My question is mostly about how to approach this problem. I'm looking in the book. There is another problem like it where it says they connect a function.

$$ g(x)= \begin{align}\begin{cases} 0 & x < 0 \\ 1 & x > 0 \end{cases} \end{align} \tag{4}$$

through rarefaction waves to construct a weak solution. I do not understand what the entropy solution is.

Answer 1

I guess that there are sign mistakes in the solution $u_\alpha$. Indeed, according to the Rankine-Hugoniot condition, $u_\alpha$ isn't even a weak solution of Burgers' equation! If $u_\alpha$ were a weak solution, then the first discontinuity would have speed $-\frac{1}{2}(1+\alpha)$ (instead of $\frac{1}{2}(1-\alpha)$), and the second discontinuity would have speed $\frac{1}{2}(1+\alpha)$ (instead of $\frac{1}{2}(\alpha-1)$). To prove that a Rankine-Hugoniot satisfying version of $u_\alpha$ is a weak solution, see this post for methodology.
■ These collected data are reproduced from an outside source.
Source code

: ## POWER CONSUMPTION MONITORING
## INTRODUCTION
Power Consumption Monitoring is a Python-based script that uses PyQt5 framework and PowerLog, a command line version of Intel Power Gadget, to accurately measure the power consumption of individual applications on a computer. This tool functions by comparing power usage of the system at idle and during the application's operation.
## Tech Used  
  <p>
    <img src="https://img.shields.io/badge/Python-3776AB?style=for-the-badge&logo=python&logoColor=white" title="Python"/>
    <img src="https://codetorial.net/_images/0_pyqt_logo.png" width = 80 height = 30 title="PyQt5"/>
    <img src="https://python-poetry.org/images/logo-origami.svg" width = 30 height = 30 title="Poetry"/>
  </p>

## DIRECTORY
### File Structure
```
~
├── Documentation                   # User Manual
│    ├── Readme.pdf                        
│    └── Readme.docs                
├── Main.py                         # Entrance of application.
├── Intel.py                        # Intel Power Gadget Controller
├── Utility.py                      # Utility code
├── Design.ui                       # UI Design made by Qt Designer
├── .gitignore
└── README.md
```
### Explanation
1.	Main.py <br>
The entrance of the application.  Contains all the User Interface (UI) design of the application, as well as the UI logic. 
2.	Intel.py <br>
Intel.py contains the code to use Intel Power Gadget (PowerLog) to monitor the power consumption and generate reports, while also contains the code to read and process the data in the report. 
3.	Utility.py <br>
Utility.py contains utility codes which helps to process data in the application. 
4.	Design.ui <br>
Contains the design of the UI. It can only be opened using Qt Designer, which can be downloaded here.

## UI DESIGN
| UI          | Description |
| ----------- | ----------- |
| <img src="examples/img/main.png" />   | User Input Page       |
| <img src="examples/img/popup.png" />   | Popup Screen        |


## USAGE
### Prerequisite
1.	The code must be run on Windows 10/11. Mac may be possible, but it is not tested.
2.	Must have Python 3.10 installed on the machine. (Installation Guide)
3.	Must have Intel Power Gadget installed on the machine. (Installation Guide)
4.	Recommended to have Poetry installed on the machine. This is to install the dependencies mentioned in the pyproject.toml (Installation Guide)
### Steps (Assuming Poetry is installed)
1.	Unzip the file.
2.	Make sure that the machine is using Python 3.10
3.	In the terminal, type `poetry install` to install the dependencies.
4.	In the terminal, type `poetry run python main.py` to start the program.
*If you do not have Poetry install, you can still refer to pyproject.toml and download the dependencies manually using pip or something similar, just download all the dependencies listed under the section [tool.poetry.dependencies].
Let us imagine that this problem is fixed by setting the appropriate signs in the expression of $u_\alpha$. Thus, one can notice that $u_\alpha$ is not an entropy solution of this Riemann problem, since the middle discontinuity with speed zero does not satisfy the Lax entropy condition.